Casa Morales is a wholly local place, despite being right around the corner from the cathedral, with no frills and a lively, somewhat gritty atmosphere. We determined to come back the following day for lunch.



We had saved a LOT of things to do our final half day in Seville on Tuesday. In fact, originally I had intended for us to go to Cordoba that day on our way to Madrid, leaving early in the morning. But then I just felt rushed, and like we would probably want to spend more time in Seville, and I was right. We wandered around the Barrio Santa Cruz, or old Jewish quarter, before joining the looooong line to see Seville’s crowning jewel, the cathedral.

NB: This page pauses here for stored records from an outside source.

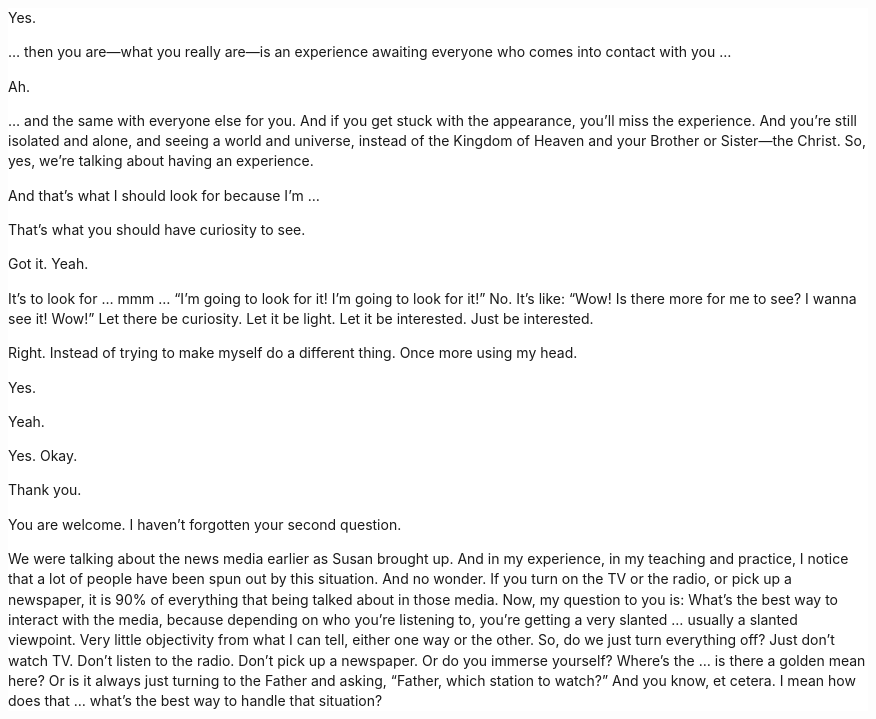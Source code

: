 <div markdown="1" class="well person">
Yes.
</div> 

&hellip; then you are&mdash;what you really are&mdash;is an experience
awaiting everyone who comes into contact with you &hellip;

<div markdown="1" class="well person">
Ah.
</div> 

&hellip; and the same with everyone else for you. And if you get stuck
with the appearance, you&rsquo;ll miss the experience. And you&rsquo;re
still isolated and alone, and seeing a world and universe, instead of
the Kingdom of Heaven and your Brother or Sister&mdash;the Christ. So,
yes, we&rsquo;re talking about having an experience.

<div markdown="1" class="well person">
And that&rsquo;s what I should look for because I&rsquo;m &hellip;
</div> 

That&rsquo;s what you should have curiosity to see.

<div markdown="1" class="well person">
Got it. Yeah.
</div> 

It&rsquo;s to look for &hellip; mmm &hellip; &ldquo;I&rsquo;m going to
look for it! I&rsquo;m going to look for it!&rdquo; No. It&rsquo;s like:
&ldquo;Wow! Is there more for me to see? I wanna see it! Wow!&rdquo; Let
there be curiosity. Let it be light. Let it be interested. Just be
interested.

<div markdown="1" class="well person">
Right. Instead of trying to make myself do a different thing. Once more
using my head.
</div> 

Yes.

<div markdown="1" class="well person">
Yeah.
</div> 

Yes. Okay.

<div markdown="1" class="well person">
Thank you.
</div> 

You are welcome. I haven&rsquo;t forgotten your second question.

<div markdown="1" class="well person">
We were talking about the news media earlier as Susan brought up. And in
my experience, in my teaching and practice, I notice that a lot of
people have been spun out by this situation. And no wonder. If you turn
on the TV or the radio, or pick up a newspaper, it is 90% of everything
that being talked about in those media. Now, my question to you is:
What&rsquo;s the best way to interact with the media, because depending
on who you&rsquo;re listening to, you&rsquo;re getting a very slanted
&hellip; usually a slanted viewpoint. Very little objectivity from what
I can tell, either one way or the other. So, do we just turn everything
off? Just don&rsquo;t watch TV. Don&rsquo;t listen to the radio.
Don&rsquo;t pick up a newspaper. Or do you immerse yourself?
Where&rsquo;s the &hellip; is there a golden mean here? Or is it always
just turning to the Father and asking, &ldquo;Father, which station to
watch?&rdquo; And you know, et cetera. I mean how does that &hellip;
what&rsquo;s the best way to handle that situation?
</div> 
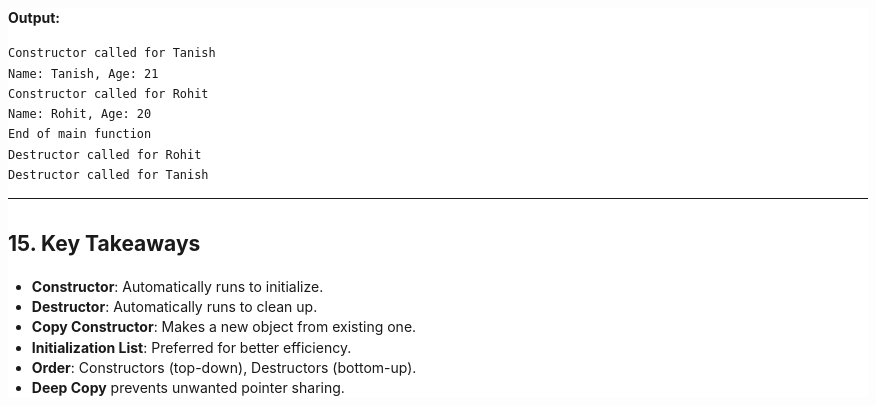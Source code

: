 **Output:**

```
Constructor called for Tanish
Name: Tanish, Age: 21
Constructor called for Rohit
Name: Rohit, Age: 20
End of main function
Destructor called for Rohit
Destructor called for Tanish
```

---

## **15. Key Takeaways**

* **Constructor**: Automatically runs to initialize.
* **Destructor**: Automatically runs to clean up.
* **Copy Constructor**: Makes a new object from existing one.
* **Initialization List**: Preferred for better efficiency.
* **Order**: Constructors (top-down), Destructors (bottom-up).
* **Deep Copy** prevents unwanted pointer sharing.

It is the largest Gothic cathedral and the 3rd largest church in the world, and a UNESCO world heritage site. And, similar to the Alhambra in Granada, incorporates Muslim architecture into the building – the tower you see above (the Giralda) is a Muslim minaret from the former mosque, whose sister minaret is the famous Koutubia in Marrakech. The church is also supposedly the burial site of Christopher Columbus.


We walked up the 30+ ramps to the top of the Giralda, where we got these incredible views of the city.




Then it was back to Casa Morales for lunch – 4 drinks and 5 tapas for under 25 euros. That’s what I’m talking about! Then we headed, with a certain amount of trepidation, to Seville’s bull-fighting ring. You can see it in the top photo of the 3 above. I don’t agree with the – in my view – barbaric tradition of bull-fighting, but the ring itself looked beautiful in an architectural sense, and I was curious, so we went.



It is a beautiful stadium, seating about 12,000 people, but I just can’t get behind the killing of animals for spectacle. When it began in the middle ages, at least there was a logical reason behind it – to help train soldiers for battle. But now, it just seems cruel and unnecessary. I am all for preserving cultural traditions, of course, but this goes too far for me. Of course, on the other side of the coin you have the cheapening of flamenco for tourists. It’c clear which is more questionable morally, but which is worse, culturally?

I don’t know, but either way I left with a bad taste in my mouth, so we went for churros con chocolate. They were surprisingly salty, but delicious when dipped in chocolate, and the perfect way to end our time in Seville. When I think of Seville, I think I will forever taste churros and smell orange blossoms.